-- WORK ITEM --
Without the pictures, repeat all of the data exactly as it appears below.

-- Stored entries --
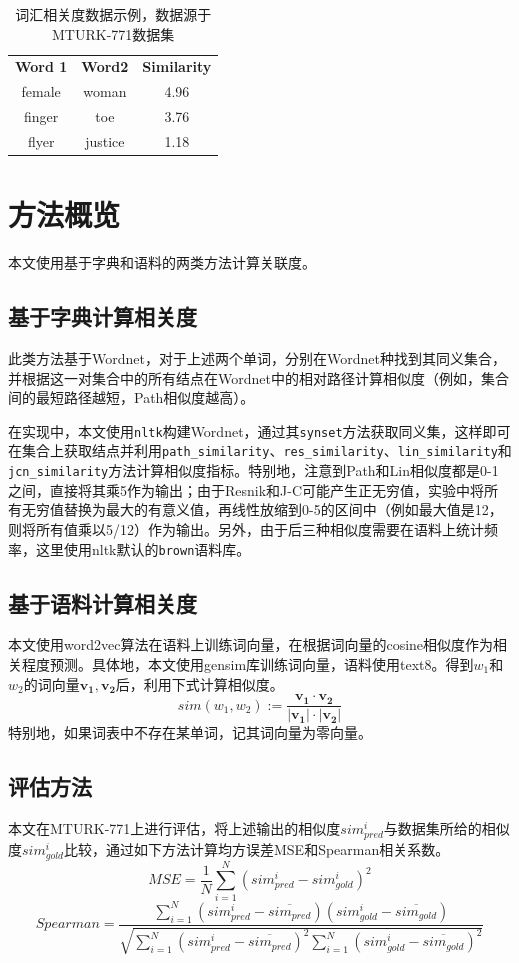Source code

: \documentclass{article}
\begin{document}
\begin{table}[h]
  \centering
  \begin{tabular}{c c c}
    \toprule
    \bfseries Word 1 & \bfseries Word2 & \bfseries Similarity \\
    \cmidrule(lr){1-3}
    female & woman & 4.96 \\
    finger & toe & 3.76 \\
    flyer & justice & 1.18\\
    \bottomrule
  \end{tabular}
  \caption{词汇相关度数据示例，数据源于MTURK-771数据集}
  \label{tab:dataset_eg}
\end{table}

\section{方法概览}
本文使用基于字典和语料的两类方法计算关联度。
\subsection{基于字典计算相关度}
此类方法基于Wordnet，对于上述两个单词，分别在Wordnet种找到其同义集合，并根据这一对集合中的所有结点在Wordnet中的相对路径计算相似度（例如，集合间的最短路径越短，Path相似度越高）。

在实现中，本文使用\texttt{nltk}构建Wordnet，通过其\texttt{synset}方法获取同义集，这样即可在集合上获取结点并利用\texttt{path\_similarity}、\texttt{res\_similarity}、\texttt{lin\_similarity}和\texttt{jcn\_similarity}方法计算相似度指标。特别地，注意到Path和Lin相似度都是0-1之间，直接将其乘5作为输出；由于Resnik和J-C可能产生正无穷值，实验中将所有无穷值替换为最大的有意义值，再线性放缩到0-5的区间中（例如最大值是12，则将所有值乘以5/12）作为输出。另外，由于后三种相似度需要在语料上统计频率，这里使用nltk默认的\texttt{brown}语料库。

\subsection{基于语料计算相关度}
本文使用word2vec算法在语料上训练词向量，在根据词向量的cosine相似度作为相关程度预测。具体地，本文使用gensim库训练词向量，语料使用text8。得到$w_1$和$w_2$的词向量$\mathbf{v_1}, \mathbf{v_2}$后，利用下式计算相似度。
\[ sim(w_1, w_2) := \frac{\mathbf{v_1}\cdot \mathbf{v_2}}{|\mathbf{v_1}|\cdot |\mathbf{v_2}|} \]
特别地，如果词表中不存在某单词，记其词向量为零向量。

\subsection{评估方法}
本文在MTURK-771上进行评估，将上述输出的相似度$sim_{pred}^i$与数据集所给的相似度$sim_{gold}^i$比较，通过如下方法计算均方误差MSE和Spearman相关系数。
\[ MSE = \frac{1}{N} \sum\limits_{i=1}^{N} {(sim_{pred}^i-sim_{gold}^i)}^2 \]
\[ Spearman = \frac{\sum\limits_{i=1}^N (sim_{pred}^i - \overline{sim_{pred}})(sim_{gold}^i - \overline{sim_{gold}})}{\sqrt{\sum\limits_{i=1}^N {(sim_{pred}^i - \overline{sim_{pred}})}^2  \sum\limits_{i=1}^N {(sim_{gold}^i - \overline{sim_{gold}})}^2}} \]
\end{document}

-- COMPLETED TASK --
Source code

: \documentclass{article}
\begin{document}
\begin{table}[h]
  \centering
  \begin{tabular}{c c c}
    \toprule
    \bfseries Word 1 & \bfseries Word2 & \bfseries Similarity \\
    \cmidrule(lr){1-3}
    female & woman & 4.96 \\
    finger & toe & 3.76 \\
    flyer & justice & 1.18\\
    \bottomrule
  \end{tabular}
  \caption{词汇相关度数据示例，数据源于MTURK-771数据集}
  \label{tab:dataset_eg}
\end{table}

\section{方法概览}
本文使用基于字典和语料的两类方法计算关联度。
\subsection{基于字典计算相关度}
此类方法基于Wordnet，对于上述两个单词，分别在Wordnet种找到其同义集合，并根据这一对集合中的所有结点在Wordnet中的相对路径计算相似度（例如，集合间的最短路径越短，Path相似度越高）。

在实现中，本文使用\texttt{nltk}构建Wordnet，通过其\texttt{synset}方法获取同义集，这样即可在集合上获取结点并利用\texttt{path\_similarity}、\texttt{res\_similarity}、\texttt{lin\_similarity}和\texttt{jcn\_similarity}方法计算相似度指标。特别地，注意到Path和Lin相似度都是0-1之间，直接将其乘5作为输出；由于Resnik和J-C可能产生正无穷值，实验中将所有无穷值替换为最大的有意义值，再线性放缩到0-5的区间中（例如最大值是12，则将所有值乘以5/12）作为输出。另外，由于后三种相似度需要在语料上统计频率，这里使用nltk默认的\texttt{brown}语料库。

\subsection{基于语料计算相关度}
本文使用word2vec算法在语料上训练词向量，在根据词向量的cosine相似度作为相关程度预测。具体地，本文使用gensim库训练词向量，语料使用text8。得到$w_1$和$w_2$的词向量$\mathbf{v_1}, \mathbf{v_2}$后，利用下式计算相似度。
\[ sim(w_1, w_2) := \frac{\mathbf{v_1}\cdot \mathbf{v_2}}{|\mathbf{v_1}|\cdot |\mathbf{v_2}|} \]
特别地，如果词表中不存在某单词，记其词向量为零向量。

\subsection{评估方法}
本文在MTURK-771上进行评估，将上述输出的相似度$sim_{pred}^i$与数据集所给的相似度$sim_{gold}^i$比较，通过如下方法计算均方误差MSE和Spearman相关系数。
\[ MSE = \frac{1}{N} \sum\limits_{i=1}^{N} {(sim_{pred}^i-sim_{gold}^i)}^2 \]
\[ Spearman = \frac{\sum\limits_{i=1}^N (sim_{pred}^i - \overline{sim_{pred}})(sim_{gold}^i - \overline{sim_{gold}})}{\sqrt{\sum\limits_{i=1}^N {(sim_{pred}^i - \overline{sim_{pred}})}^2  \sum\limits_{i=1}^N {(sim_{gold}^i - \overline{sim_{gold}})}^2}} \]
\end{document}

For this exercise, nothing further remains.